L'aide bilatérale française est récapitulée dans le tableau ci-dessous pour 1999, 2000, 2001 et 2002 (millions d'euros)
1999 |
2000 |
2001 |
2002 |
|
Crédits DGCID |
0,65 |
0,84 |
0,94 |
1,03 |
Crédits DCMD |
0,02 |
0,06 |
0,08 |
0,34 |
Crédits MINEFI (Fonds fiduciaire auprès de la BERD) |
0,08 |
|||
Crédits Ministère de l'Intérieur |
0,004 |
0,03 |
||
Total |
0,06 |
0,9 |
1,13 |
1,37 |
2. Les relations politiques
Les relations politiques se renforcent progressivement : la visite en France du Président Mesic, le 25 février 2003, en témoigne. Les entretiens entre les présidents Mesic et Chirac ont permis d'évoquer la récente signature par la Croatie, comme par les neuf autres pays du « groupe de Vilnius », d'une déclaration soutenant la position des Etats-Unis vis-à-vis de l'Irak, l'état de la coopération avec le TPIY, comme la volonté de la Croatie d'adhérer rapidement -la date de 2007 a été évoquée- à l'Union européenne.
Enfin, un accord de coopération, visant à un soutien technique et logistique à la police croate, est en cours de négociation entre les deux ministères de l'Intérieur.
CONCLUSION
Il est impératif que l'Union européenne soutienne résolument les pays des Balkans pour qu'ils surmontent les séquelles politiques, sociales et économiques laissées par les affrontements des années 1990. La Croatie est le pays le plus avancé dans cette voie, même si de nombreux progrès en matière de construction d'un véritable Etat de droit, et d'une réelle libéralisation de l'économie restent à effectuer.
L'outil européen que constitue l'accord de stabilisation et d'association est bien adapté à la situation actuelle de la Croatie, et ses effets positifs devraient permettre de renforcer ultérieurement les relations bilatérales avec la France.
EXAMEN EN COMMISSION
La commission a examiné le présent rapport lors de sa séance du mercredi 12 février 2003.
Après la présentation du rapporteur, M. Xavier de Villepin a souhaité obtenir des précisions sur la place de cet accord dans les différentes étapes que ces pays devraient franchir avant d'être à même de présenter leur candidature à l'adhésion.
M. Robert Del Picchia s'est interrogé sur la date de la demande d'adhésion de la Croatie à l'Union européenne.
M. André Dulait, président, a souligné que l'appui économique accordé aux pays signataires d'un tel accord de stabilisation et d'association passait notamment par un abaissement des droits de douane pour un certain nombre de produits exportés vers l'Union européenne.

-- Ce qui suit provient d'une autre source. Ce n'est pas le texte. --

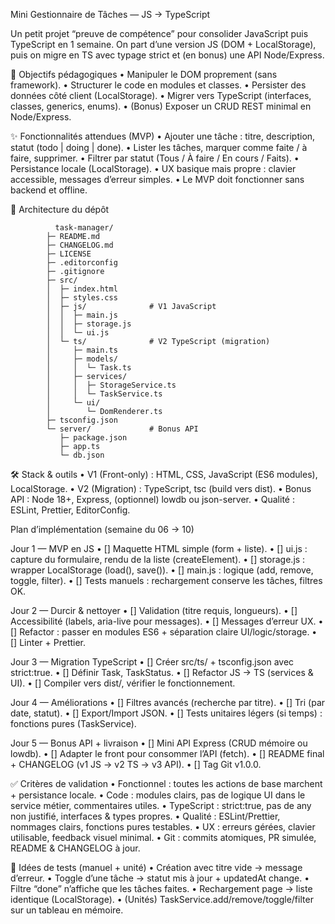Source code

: Mini Gestionnaire de Tâches — JS → TypeScript

Un petit projet “preuve de compétence” pour consolider JavaScript puis TypeScript en 1 semaine. On part d’une version JS (DOM + LocalStorage), puis on migre en TS avec typage strict et (en bonus) une API Node/Express.

🎯 Objectifs pédagogiques
  • Manipuler le DOM proprement (sans framework).
  • Structurer le code en modules et classes.
  • Persister des données côté client (LocalStorage).
  • Migrer vers TypeScript (interfaces, classes, generics, enums).
  • (Bonus) Exposer un CRUD REST minimal en Node/Express.


✨ Fonctionnalités attendues (MVP)
  • Ajouter une tâche : titre, description, statut (todo | doing | done).
  • Lister les tâches, marquer comme faite / à faire, supprimer.
  • Filtrer par statut (Tous / À faire / En cours / Faits).
  • Persistance locale (LocalStorage).
  • UX basique mais propre : clavier accessible, messages d’erreur simples.
  • Le MVP doit fonctionner sans backend et offline.

  🧱 Architecture du dépôt
  
              task-manager/
            ├─ README.md
            ├─ CHANGELOG.md
            ├─ LICENSE
            ├─ .editorconfig
            ├─ .gitignore
            ├─ src/
            │  ├─ index.html
            │  ├─ styles.css
            │  ├─ js/              # V1 JavaScript
            │  │  ├─ main.js
            │  │  ├─ storage.js
            │  │  └─ ui.js
            │  └─ ts/              # V2 TypeScript (migration)
            │     ├─ main.ts
            │     ├─ models/
            │     │  └─ Task.ts
            │     ├─ services/
            │     │  ├─ StorageService.ts
            │     │  └─ TaskService.ts
            │     └─ ui/
            │        └─ DomRenderer.ts
            ├─ tsconfig.json
            └─ server/             # Bonus API
               ├─ package.json
               ├─ app.ts
               └─ db.json

🛠️ Stack & outils
  • V1 (Front-only) : HTML, CSS, JavaScript (ES6 modules), LocalStorage.
  • V2 (Migration) : TypeScript, tsc (build vers dist).
  • Bonus API : Node 18+, Express, (optionnel) lowdb ou json-server.
  • Qualité : ESLint, Prettier, EditorConfig.

Plan d’implémentation (semaine du 06 → 10)

Jour 1 — MVP en JS
  • [] Maquette HTML simple (form + liste).
  • [] ui.js : capture du formulaire, rendu de la liste (createElement).
  • [] storage.js : wrapper LocalStorage (load(), save()).
  • [] main.js : logique (add, remove, toggle, filter).
  • [] Tests manuels : rechargement conserve les tâches, filtres OK.

Jour 2 — Durcir & nettoyer
  • [] Validation (titre requis, longueurs).
  • [] Accessibilité (labels, aria-live pour messages).
  • [] Messages d’erreur UX.
  • [] Refactor : passer en modules ES6 + séparation claire UI/logic/storage.
  • [] Linter + Prettier.

Jour 3 — Migration TypeScript
  • [] Créer src/ts/ + tsconfig.json avec strict:true.
  • [] Définir Task, TaskStatus.
  • [] Refactor JS → TS (services & UI).
  • [] Compiler vers dist/, vérifier le fonctionnement.

Jour 4 — Améliorations
  • [] Filtres avancés (recherche par titre).
  • [] Tri (par date, statut).
  • [] Export/Import JSON.
  • [] Tests unitaires légers (si temps) : fonctions pures (TaskService).

Jour 5 — Bonus API + livraison
  • [] Mini API Express (CRUD mémoire ou lowdb).
  • [] Adapter le front pour consommer l’API (fetch).
  • [] README final + CHANGELOG (v1 JS → v2 TS → v3 API).
  • [] Tag Git v1.0.0.

✅ Critères de validation
  • Fonctionnel : toutes les actions de base marchent + persistance locale.
  • Code : modules clairs, pas de logique UI dans le service métier, commentaires utiles.
  • TypeScript : strict:true, pas de any non justifié, interfaces & types propres.
  • Qualité : ESLint/Prettier, nommages clairs, fonctions pures testables.
  • UX : erreurs gérées, clavier utilisable, feedback visuel minimal.
  • Git : commits atomiques, PR simulée, README & CHANGELOG à jour.

🧪 Idées de tests (manuel + unité)
  • Création avec titre vide → message d’erreur.
  • Toggle d’une tâche → statut mis à jour + updatedAt change.
  • Filtre “done” n’affiche que les tâches faites.
  • Rechargement page → liste identique (LocalStorage).
  • (Unités) TaskService.add/remove/toggle/filter sur un tableau en mémoire.
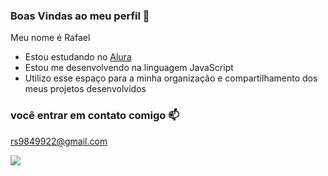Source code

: ### Boas Vindas ao meu perfil 💙

Meu nome é Rafael

- Estou estudando no [Alura](https://www.alura.com.br)
- Estou me desenvolvendo na linguagem JavaScript
- Utilizo esse espaço para a minha organização e compartilhamento dos meus projetos desenvolvidos

### você entrar em contato comigo 📫

rs9849922@gmail.com

![](https://media1.tenor.com/m/ChBVCcKVFmYAAAAC/zica-palmeiras.gif)

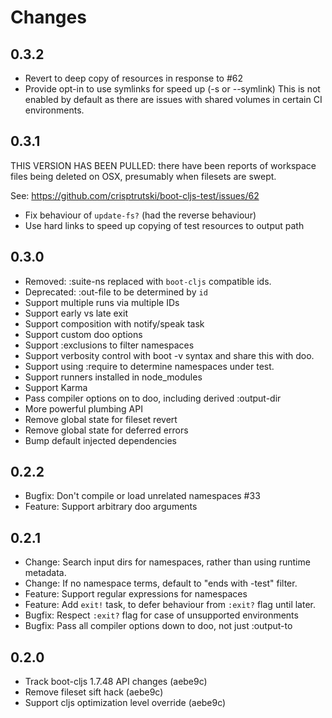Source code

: # Changes

## 0.3.2

- Revert to deep copy of resources in response to #62
- Provide opt-in to use symlinks for speed up (-s or --symlink)
  This is not enabled by default as there are issues with shared volumes
  in certain CI environments.

## 0.3.1

THIS VERSION HAS BEEN PULLED: there have been reports of workspace
files being deleted on OSX, presumably when filesets are swept.

See: https://github.com/crisptrutski/boot-cljs-test/issues/62

- Fix behaviour of `update-fs?` (had the reverse behaviour)
- Use hard links to speed up copying of test resources to output path

## 0.3.0

- Removed: :suite-ns replaced with `boot-cljs` compatible ids.
- Deprecated: :out-file to be determined by `id`
- Support multiple runs via multiple IDs
- Support early vs late exit
- Support composition with notify/speak task
- Support custom doo options
- Support :exclusions to filter namespaces
- Support verbosity control with boot -v syntax and share this with doo.
- Support using :require to determine namespaces under test.
- Support runners installed in node_modules
- Support Karma
- Pass compiler options on to doo, including derived :output-dir
- More powerful plumbing API
- Remove global state for fileset revert
- Remove global state for deferred errors
- Bump default injected dependencies

## 0.2.2

- Bugfix: Don't compile or load unrelated namespaces #33
- Feature: Support arbitrary doo arguments

## 0.2.1

- Change: Search input dirs for namespaces, rather than using runtime metadata.
- Change: If no namespace terms, default to "ends with -test" filter.
- Feature: Support regular expressions for namespaces
- Feature: Add `exit!` task, to defer behaviour from `:exit?` flag until later.
- Bugfix: Respect `:exit?` flag for case of unsupported environments
- Bugfix: Pass all compiler options down to doo, not just :output-to

## 0.2.0

- Track boot-cljs 1.7.48 API changes (aebe9c)
- Remove fileset sift hack (aebe9c)
- Support cljs optimization level override (aebe9c)
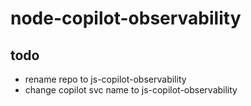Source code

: # node-copilot-observability

## todo

- rename repo to js-copilot-observability
- change copilot svc name to js-copilot-observability
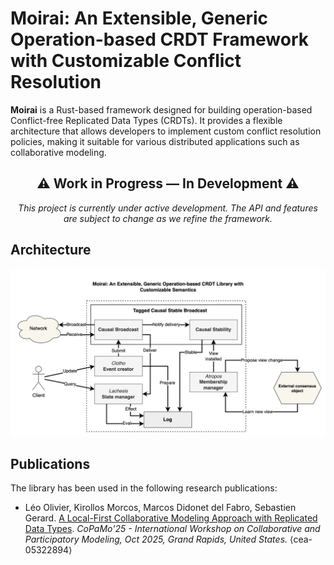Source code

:# Moirai: An Extensible, Generic Operation-based CRDT Framework with Customizable Conflict Resolution

**Moirai** is a Rust-based framework designed for building operation-based Conflict-free Replicated Data Types (CRDTs). It provides a flexible architecture that allows developers to implement custom conflict resolution policies, making it suitable for various distributed applications such as collaborative modeling.

<div align="center">

## ⚠️ Work in Progress — In Development ⚠️

_This project is currently under active development. The API and features are subject to change as we refine the framework._

</div>

## Architecture

![Moirai Architecture Diagram](figures/architecture.png "Moirai Architecture Diagram")

## Publications

The library has been used in the following research publications:

- Léo Olivier, Kirollos Morcos, Marcos Didonet del Fabro, Sebastien Gerard. [A Local-First Collaborative Modeling Approach with Replicated Data Types](https://cea.hal.science/cea-05322894). _CoPaMo'25 - International Workshop on Collaborative and Participatory Modeling, Oct 2025, Grand Rapids, United States._ ⟨cea-05322894⟩
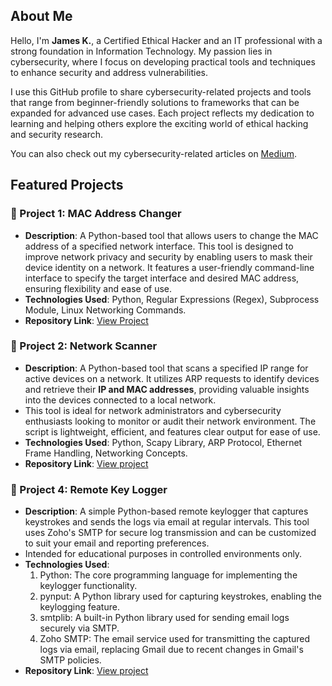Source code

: ## About Me
Hello, I'm **James K.**, a Certified Ethical Hacker and an IT professional with a strong foundation in Information Technology. My passion lies in cybersecurity, where I focus on developing practical tools and techniques to enhance security and address vulnerabilities.  

I use this GitHub profile to share cybersecurity-related projects and tools that range from beginner-friendly solutions to frameworks that can be expanded for advanced use cases. Each project reflects my dedication to learning and helping others explore the exciting world of ethical hacking and security research.

You can also check out my cybersecurity-related articles on [Medium](https://medium.com/@jayk6fx).

## Featured Projects  

### 🔄 Project 1: MAC Address Changer  
- **Description**: A Python-based tool that allows users to change the MAC address of a specified network interface. This tool is designed to improve network privacy and security by enabling users to mask their device identity on a network. It features a user-friendly command-line interface to specify the target interface and desired MAC address, ensuring flexibility and ease of use.  
- **Technologies Used**: Python, Regular Expressions (Regex), Subprocess Module, Linux Networking Commands.  
- **Repository Link**: [View Project](https://github.com/mghtyspm/Mac-Changer/)

### 🔄 Project 2: Network Scanner  
- **Description**: A Python-based tool that scans a specified IP range for active devices on a network. It utilizes ARP requests to identify devices and retrieve their **IP and MAC addresses**, providing valuable insights into the devices connected to a local network.
- This tool is ideal for network administrators and cybersecurity enthusiasts looking to monitor or audit their network environment. The script is lightweight, efficient, and features clear output for ease of use.
- **Technologies Used**: Python, Scapy Library, ARP Protocol, Ethernet Frame Handling, Networking Concepts.
- **Repository Link**: [View project](https://github.com/mghtyspm/Network-Scanner/)

### 🔄 Project 4: Remote Key Logger  
- **Description**: A simple Python-based remote keylogger that captures keystrokes and sends the logs via email at regular intervals. This tool uses Zoho's SMTP for secure log transmission and can be customized to suit your email and reporting preferences.
- Intended for educational purposes in controlled environments only.
- **Technologies Used**:
  1. Python: The core programming language for implementing the keylogger functionality.
  2. pynput: A Python library used for capturing keystrokes, enabling the keylogging feature.
  3. smtplib: A built-in Python library used for sending email logs securely via SMTP.
  4. Zoho SMTP: The email service used for transmitting the captured logs via email, replacing Gmail due to recent changes in Gmail's SMTP policies.
- **Repository Link**: [View project](https://github.com/mghtyspm/keylogger)
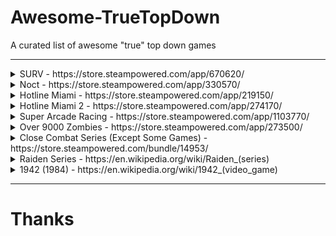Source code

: # Awesome-TrueTopDown
A curated list of awesome "true" top down games

---

<details>
<summary>SURV - https://store.steampowered.com/app/670620/</summary>

[Preview Video](https://user-images.githubusercontent.com/75035219/206198705-cb4ad4fe-4d60-4679-8e86-73e1f43493be.webm)

</details>

<details>
<summary>Noct - https://store.steampowered.com/app/330570/</summary>

[Preview Video](https://user-images.githubusercontent.com/75035219/206200271-39dd4e48-b783-4cf3-b081-ccbee9b3418e.webm)

</details>

<details>
<summary>Hotline Miami - https://store.steampowered.com/app/219150/</summary>

[Preview Video](https://user-images.githubusercontent.com/75035219/206200806-075e4001-f201-410a-ad77-a1485b891042.webm)

</details>

<details>
<summary>Hotline Miami 2 - https://store.steampowered.com/app/274170/</summary>

[Preview Video](https://user-images.githubusercontent.com/75035219/206201440-679cfe86-c5d2-47c5-8aaa-32452ce41dba.webm)

</details>

<details>
<summary>Super Arcade Racing - https://store.steampowered.com/app/1103770/</summary>

[Preview Video](https://user-images.githubusercontent.com/75035219/206201902-d9536645-a48f-4e31-9d5e-8cfcfdcdb00b.webm)

</details>

<details>
<summary>Over 9000 Zombies - https://store.steampowered.com/app/273500/</summary>

[Preview Video](https://user-images.githubusercontent.com/75035219/206203727-00a8c76f-e12c-497c-8afe-8fca136aab75.webm)

</details>

<details>
<summary>Close Combat Series (Except Some Games) - https://store.steampowered.com/bundle/14953/</summary>

[Preview Video](https://user-images.githubusercontent.com/75035219/206212019-5ad24896-43e2-4dd4-8037-e7e459177a55.webm)

</details>

<details>
<summary>Raiden Series - https://en.wikipedia.org/wiki/Raiden_(series)</summary>

https://user-images.githubusercontent.com/75035219/206222719-76a6d33a-bea3-4e71-9329-8d1e7be29cd3.mp4

</details>

<details>
<summary>1942 (1984) - https://en.wikipedia.org/wiki/1942_(video_game)</summary>

https://user-images.githubusercontent.com/75035219/206387966-bc31329a-49b4-401a-9f65-0d8d55dc40c0.webm

</details>

---
# Thanks
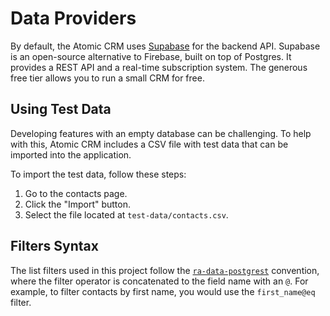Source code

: # Data Providers

By default, the Atomic CRM uses [Supabase](https://supabase.com) for the backend API. Supabase is an open-source alternative to Firebase, built on top of Postgres. It provides a REST API and a real-time subscription system. The generous free tier allows you to run a small CRM for free.

## Using Test Data

Developing features with an empty database can be challenging. To help with this, Atomic CRM includes a CSV file with test data that can be imported into the application.

To import the test data, follow these steps:

1. Go to the contacts page.
2. Click the "Import" button.
3. Select the file located at `test-data/contacts.csv`.

## Filters Syntax

The list filters used in this project follow the [`ra-data-postgrest`](https://github.com/raphiniert-com/ra-data-postgrest) convention, where the filter operator is concatenated to the field name with an `@`. For example, to filter contacts by first name, you would use the `first_name@eq` filter.

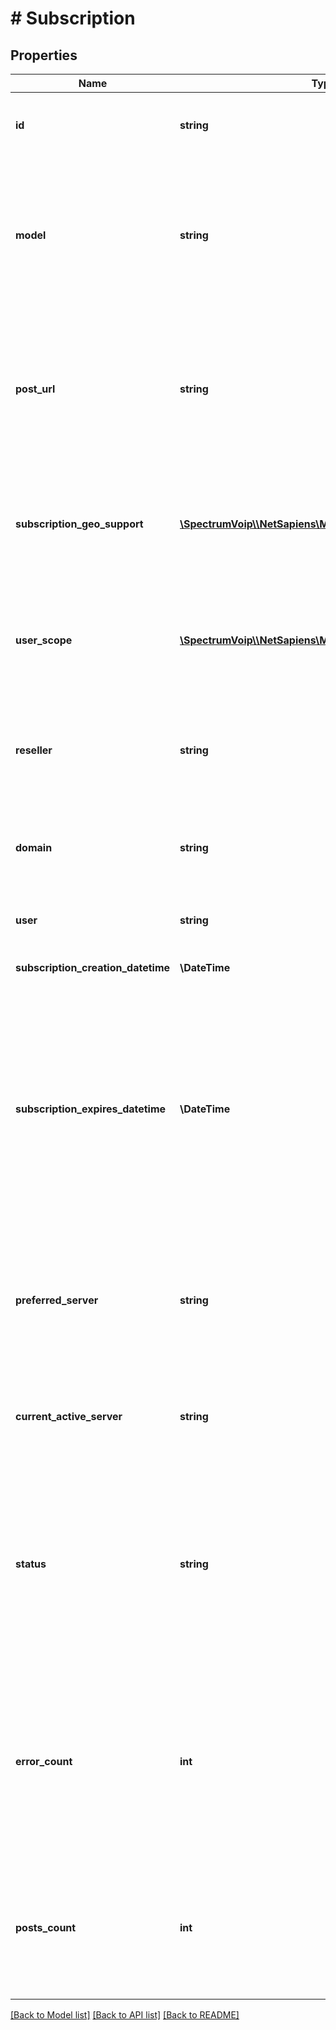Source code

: # # Subscription

## Properties

Name | Type | Description | Notes
------------ | ------------- | ------------- | -------------
**id** | **string** | This is the main subscription id. This will be needed to edit and delete the subscription. |
**model** | **string** | This is the type of data that will be sent. you will need to reqest multiple subscriptions if you want more than one model. Addtional details available in guide at https://docs.ns-api.com/docs/event-subscriptions-1 | [optional]
**post_url** | **string** | This is the url the API will be posting data to. Should be in the format including https://. Can make a custom port if needed and the URL should have a valid SSL certificate as well. Http:// is supproted but not ideal for production. | [optional]
**subscription_geo_support** | [**\SpectrumVoip\\\\NetSapiens\Model\YesNoStringYesDefault**](YesNoStringYesDefault.md) | When enabled this rule is available to be user though it may not be active as the timeframe might not match the current time or there could be other hihger priority timeframes. | [optional]
**user_scope** | [**\SpectrumVoip\\\\NetSapiens\Model\Scopes**](Scopes.md) | This is the scope that should be enforced in combination with the reseller, domain and user fields. it will be set using the scope used to create the subscription. | [optional]
**reseller** | **string** | This is the reseller that the subscription will filter data for. * will be used for all resellers, but only valid with Super User scope on the request. | [optional]
**domain** | **string** | This is the domain that the subscription will filter data for. \&quot;*\&quot; will be used for all domains, but only valid with Super User scope | [optional] [default to '*']
**user** | **string** | This is the user that the subscription will filter data for. * will be used for all users. | [optional] [default to '*']
**subscription_creation_datetime** | **\DateTime** | This is a timestamp of creation of the event subscrtipion. | [optional]
**subscription_expires_datetime** | **\DateTime** | This timestamp in the format of YYYY-MM-DD HH:MM:SS will be with the subscription will expire. After it expires it will be removed after some amount of time. If left blank it will set the expires time to the expires time of the timed token used, if using a APIkey it will be 20 years from the creation date that it will set for the expires for the new subscription | [optional]
**preferred_server** | **string** | This is the server hostname for the prefered server for this subscription, meaning if this server is up and online it will be the one sending the events. It wil fail back to this servre after 60s of stability. | [optional]
**current_active_server** | **string** | This is the current server that is running this schedule. It will chagne only when a new server takes over and is a read only field. | [optional] [readonly]
**status** | **string** | This is the status of the schedule. A new schedule will get \&quot;pending\&quot; till it gets some data to send and once successfull it will go to \&quot;active\&quot;. If any attempts get a error over a interval it will toggle this field to \&quot;error\&quot; and reset only once it gets a clean interval of posts. | [optional] [readonly]
**error_count** | **int** | This is the number of attempted post&#39;s that resulted in a error, either an inability to send to a server (network,dns, timeout, etc..) or a response code that is above a 302. This value can be \&quot;reset\&quot; by setting it to 0 in a update request, but only 0 is allowed value. | [optional]
**posts_count** | **int** | This is the number of attempted post&#39;s in this schedule. This includes error and success attempts. This value can be \&quot;reset\&quot; by setting it to 0 in a update request, but only 0 is allowed value. | [optional]

[[Back to Model list]](../../README.md#models) [[Back to API list]](../../README.md#endpoints) [[Back to README]](../../README.md)
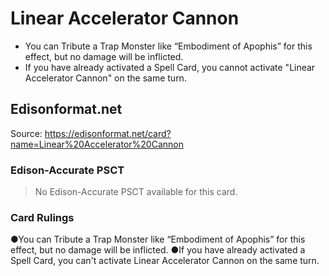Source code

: # Linear Accelerator Cannon

*   You can Tribute a Trap Monster like “Embodiment of Apophis” for this effect, but no damage will be inflicted.
*   If you have already activated a Spell Card, you cannot activate "Linear Accelerator Cannon" on the same turn.

## Edisonformat.net

Source: https://edisonformat.net/card?name=Linear%20Accelerator%20Cannon

### Edison-Accurate PSCT

> No Edison-Accurate PSCT available for this card.

### Card Rulings

●You can Tribute a Trap Monster like “Embodiment of Apophis” for this effect, but no damage will be inflicted.
●If you have already activated a Spell Card, you can't activate Linear Accelerator Cannon on the same turn.
            
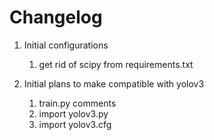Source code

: # Changelog
1. Initial configurations
    1. get rid of scipy from requirements.txt

2. Initial plans to make compatible with yolov3
    1. train.py comments
    2. import yolov3.py
    3. import yolov3.cfg
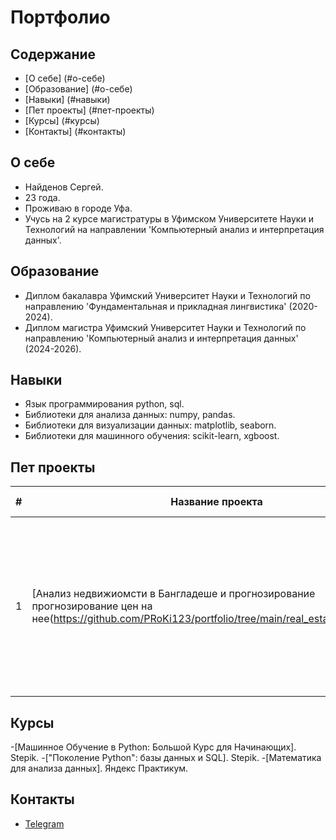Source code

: # Портфолио

## Содержание
- [О себе] (#о-себе)
- [Образование] (#о-себе)
- [Навыки] (#навыки)
- [Пет проекты] (#пет-проекты)
- [Курсы] (#курсы)
- [Контакты] (#контакты)

## О себе

- Найденов Сергей.
- 23 года.
- Проживаю в городе Уфа.
- Учусь на 2 курсе магистратуры в Уфимском Университете Науки и Технологий на направлении 'Компьютерный анализ и интерпретация данных'.

## Образование

- Диплом бакалавра Уфимский Университет Науки и Технологий по направлению 'Фундаментальная и прикладная лингвистика' (2020-2024).
- Диплом магистра Уфимский Университет Науки и Технологий по направлению 'Компьютерный анализ и интерпретация данных' (2024-2026).

## Навыки

- Язык программирования python, sql.
- Библиотеки для анализа данных: numpy, pandas.
- Библиотеки для визуализации данных: matplotlib, seaborn.
- Библиотеки для машинного обучения: scikit-learn, xgboost.

## Пет проекты

|#|Название проекта|Описание проекта|Стек|
|-|----------|----------|----------|
|1|[Анализ недвижиомсти в Бангладеше и прогнозирование прогнозирование цен на нее(https://github.com/PRoKi123/portfolio/tree/main/real_estate_Bangladesh)|Импорт данных, предобработка, выдвижение гипотез, разделение данных, обучение и сравнение нескольких моделей для предсказания, выбор лучшей модели|pandas</br>numpy</br>re</br>seaborn</br>matplotlib</br>scikit-learn</br>xgboost|

## Курсы
-[Машинное Обучение в Python: Большой Курс для Начинающих]. Stepik.
-["Поколение Python": базы данных и SQL]. Stepik.
-[Математика для анализа данных]. Яндекс Практикум.

## Контакты

- [Telegram](https://t.me/Proki12)
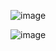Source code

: ![image](https://github.com/user-attachments/assets/cf8be9f0-6228-4fe6-923f-e9325a833793)

![image](https://github.com/user-attachments/assets/16ebf391-1a73-4e15-97f1-043c5e35da68)
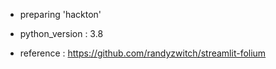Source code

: - preparing 'hackton' 

- python_version : 3.8

- reference : https://github.com/randyzwitch/streamlit-folium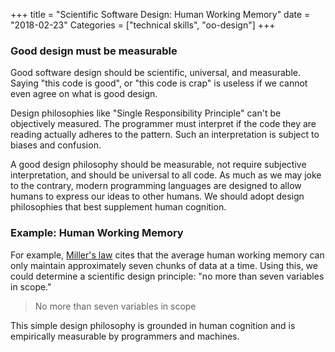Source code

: +++
title = "Scientific Software Design: Human Working Memory"
date = "2018-02-23"
Categories = ["technical skills", "oo-design"]
+++

### Good design must be measurable

Good software design should be scientific, universal, and measurable. Saying
"this code is good", or "this code is crap" is useless if we cannot even agree
on what is good design.

Design philosophies like "Single Responsibility Principle" can't be objectively measured.
The programmer must interpret if the code they are reading actually adheres to
the pattern. Such an interpretation is subject to biases and confusion.

A good design philosophy should be measurable, not require subjective
interpretation, and should be universal to all code. As much as we may joke to
the contrary, modern programming languages are designed to allow humans to
express our ideas to other humans. We should adopt design philosophies that best
supplement human cognition.

### Example: Human Working Memory

For example,
[Miller's law](https://en.wikipedia.org/wiki/The_Magical_Number_Seven,_Plus_or_Minus_Two)
cites that the average human working memory can only maintain approximately
seven chunks of data at a time. Using this, we could determine a scientific
design principle: "no more than seven variables in scope."

> No more than seven variables in scope 

This simple design philosophy is grounded in human cognition and is empirically
measurable by programmers and machines.



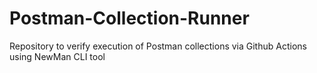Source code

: # Postman-Collection-Runner
Repository to verify execution of Postman collections via Github Actions using NewMan CLI tool
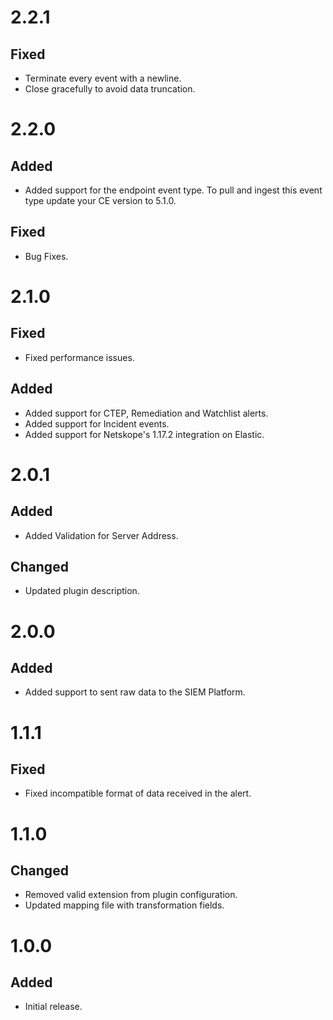 # 2.2.1
## Fixed
- Terminate every event with a newline.
- Close gracefully to avoid data truncation.

# 2.2.0
## Added
- Added support for the endpoint event type. To pull and ingest this event type update your CE version to 5.1.0.
## Fixed
- Bug Fixes.

# 2.1.0
## Fixed
- Fixed performance issues.

## Added
- Added support for CTEP, Remediation and Watchlist alerts.
- Added support for Incident events.
- Added support for Netskope's 1.17.2 integration on Elastic.

# 2.0.1
## Added
- Added Validation for Server Address.
## Changed
- Updated plugin description.

# 2.0.0
## Added
- Added support to sent raw data to the SIEM Platform.

# 1.1.1
## Fixed
- Fixed incompatible format of data received in the alert.

# 1.1.0
## Changed
- Removed valid extension from plugin configuration.
- Updated mapping file with transformation fields.

# 1.0.0
## Added
- Initial release.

En réponse, M. Didier Boulaud, rapporteur, a souligné que la conclusion d'un accord de ce type constituait une étape pour un nécessaire redressement politique et économique après les conflits qui ont déchiré les Balkans. Les dispositions du présent accord visent à accélérer ce nécessaire rattrapage.
En conclusion, la commission a adopté le présent projet de loi.
PROJET DE LOI
(Texte proposé par le Gouvernement)
Article unique
Est autorisée la ratification de l'accord de stabilisation et d'association entre les Communautés européennes et leurs Etats membres, d'une part, et la République de Croatie, d'autre part (ensemble huit annexes et six protocoles), signé à Luxembourg le 29 octobre 2001, et dont le texte est annexé à la présente loi 3 ( * ) .
* 1 Community Assistance for Reconstruction, Development and Stabilisation
* 2 Ancienne République yougoslave de Macédoine.
* 3 Voir le texte annexé au document Assemblée nationale n° 251 (Douzième législature).